Liberation or Destruction?

By Erol N. Gulay, Crimson Staff Writer

As cartographers race to redraw the map of the Indian Ocean basin after last month’s tsunami, they might also have to account for new changes in Iraq. No, Iraq is not yet an autonomous democracy, nor has it been carved up along ethnic and sectarian lines. Neither has Iraq joined the Union as the 51st state.

Instead, Falluja, an ancient trading post straddling the winding Euphrates and the blighted Syrian Desert, might no longer merit placement on a political map. Once a city of 250,000, Falluja today exists as a black stain from the air—or, perhaps to some, a mere drop of oil. Flattened and charred, its thousands of buildings and homes wasted from the sky and from the ground, its districts and quarters heaped together like the piles of dead bodies that welcome visitors to its borders, proudly attest to America’s vision for Iraq.

This, we are reminded, is the “price” of freedom, the necessary cost for a bright, democratic future. Were it not for those ashen mounds of disqualified humanity and the acres of annihilated culture and society, Iraq could never be free and secure.
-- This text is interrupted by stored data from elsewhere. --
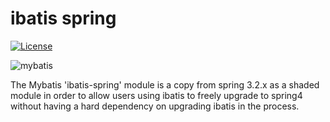 ibatis spring
=============

[![License](http://img.shields.io/:license-apache-brightgreen.svg)](http://www.apache.org/licenses/LICENSE-2.0.html)

![mybatis](http://mybatis.github.io/images/mybatis-logo.png)

The Mybatis 'ibatis-spring' module is a copy from spring 3.2.x as a shaded module in order to allow users using ibatis to 
freely upgrade to spring4 without having a hard dependency on upgrading ibatis in the process.


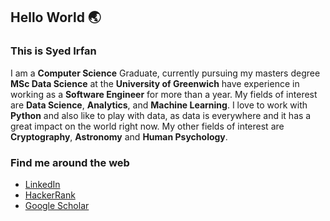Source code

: ## Hello World 🌏
### This is Syed Irfan
I am a **Computer Science** Graduate, currently pursuing my masters degree **MSc Data Science** at the **University of Greenwich** have experience in working as a **Software Engineer** for more than a year. My fields of interest are **Data Science**, **Analytics**, and **Machine Learning**. I love to work with **Python** and also like to play with data, as data is everywhere and it has a great impact on the world right now. My other fields of interest are **Cryptography**, **Astronomy** and **Human Psychology**.


### Find me around the web
- [LinkedIn](https://www.linkedin.com/in/syedirfanx/)
- [HackerRank](https://www.hackerrank.com/syedirfanx)
- [Google Scholar](https://scholar.google.com/citations?user=MG9ta8wAAAAJ&hl=en)
<!-- [![LinkedIn](https://img.shields.io/badge/LinkedIn-%230077B5.svg?&style=for-the-badge&logo=linkedin&logoColor=white)](https://www.linkedin.com/in/syedirfanx/)
[![Dev](https://img.shields.io/badge/-Hackerrank-2EC866?style=for-the-badge&logo=HackerRank&logoColor=white)](https://www.hackerrank.com/syedirfanx) -->
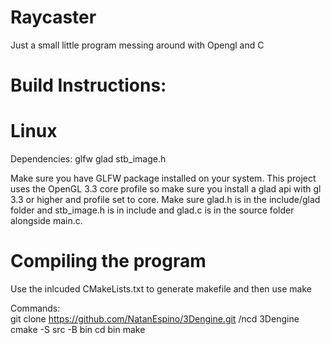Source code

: # Raycaster
Just a small little program messing around with Opengl and C

# Build Instructions:

# Linux

Dependencies:
glfw glad stb_image.h

Make sure you have GLFW package installed on your system.
This project uses the OpenGL 3.3 core profile so make sure you install a glad api with gl 3.3 or higher and profile set to core. Make sure glad.h is in the include/glad folder and stb_image.h is in include and glad.c is in the source folder alongside main.c.

# Compiling the program
Use the inlcuded CMakeLists.txt to generate makefile and then use make

Commands:  
git clone https://github.com/NatanEspino/3Dengine.git 
/ncd 3Dengine
cmake -S src -B bin
cd bin
make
Destroying a major population center, its schools, town centers, mosques, cafés; eliminating an entire local society of relationships, families, friendships, and careers—all of this, we are told, is how freedom is made.

While the intent of American power, as pronounced from the well-observed chambers of Washington, seems righteous and irrepressible to our ears and hearts, the effect of that power in the anarchic and hidden zone of operations in Iraq is less than noble. And it is the effect of power, far from the gaze of the microphone and camera, far from the critical and moralizing eye, and veiled from the force of law, that matters most. The actual, free exercise of power, distant from its dolled-up rhetorical intent, betrays and cancels the original intentions of its architects. The blood stains at Abu Ghraib, and the flattening of Falluja, and not the confident speeches of Rumsfeld and Bush, expose the true intentions of America’s extension of power.

America’s decision to use solely military power to spread freedom and democracy was an initial glimpse into the true purposes of our mission in Iraq. It should not have been surprising that America’s deployment of men of war to Iraq brought that country war and not freedom. It is not at all shocking to find an “enemy” waiting to sabotage our plans in Iraq—we created the “insurgent” the moment we brought tanks and guns into the streets. America’s troops were trained to seek and engage an “enemy”; they were not motivated by abstract principles like liberty and representational government. And, of course, an enemy is what we found.

A soldier cannot so easily flick off his “kill switch”; he is programmed for the destruction of his adversary, and not for the negotiation of a diplomatic cultural exchange leading to the creation of a flourishing democratic society. He is not an ambassador, but a belligerent force that executes the true intent of American power. Therefore, a “war for liberation” must inevitably end with the sacrifice of the latter for the former.

As Falluja’s dazed refugees trickle back to the rubble of their possessions, they will be choked by the cold grip of American freedom. Indefinitely parted from their livelihoods, denied their history, ripped from the fabric of a vibrant society, and separated from the irreplaceable life of a city, refugees will have earned a brutal freedom to start anew, from nothing. The freedom to part their arms and legs at checkpoints, the freedom to watch idly as Americans rebuild their city according to plans drawn in Washington, and, of course, the freedom to submit to a war for liberation that is increasingly short on liberation and incredibly long on war.

Erol N. Gulay ’05, a Crimson editorial editor, is a social studies concentrator in Kirkland House.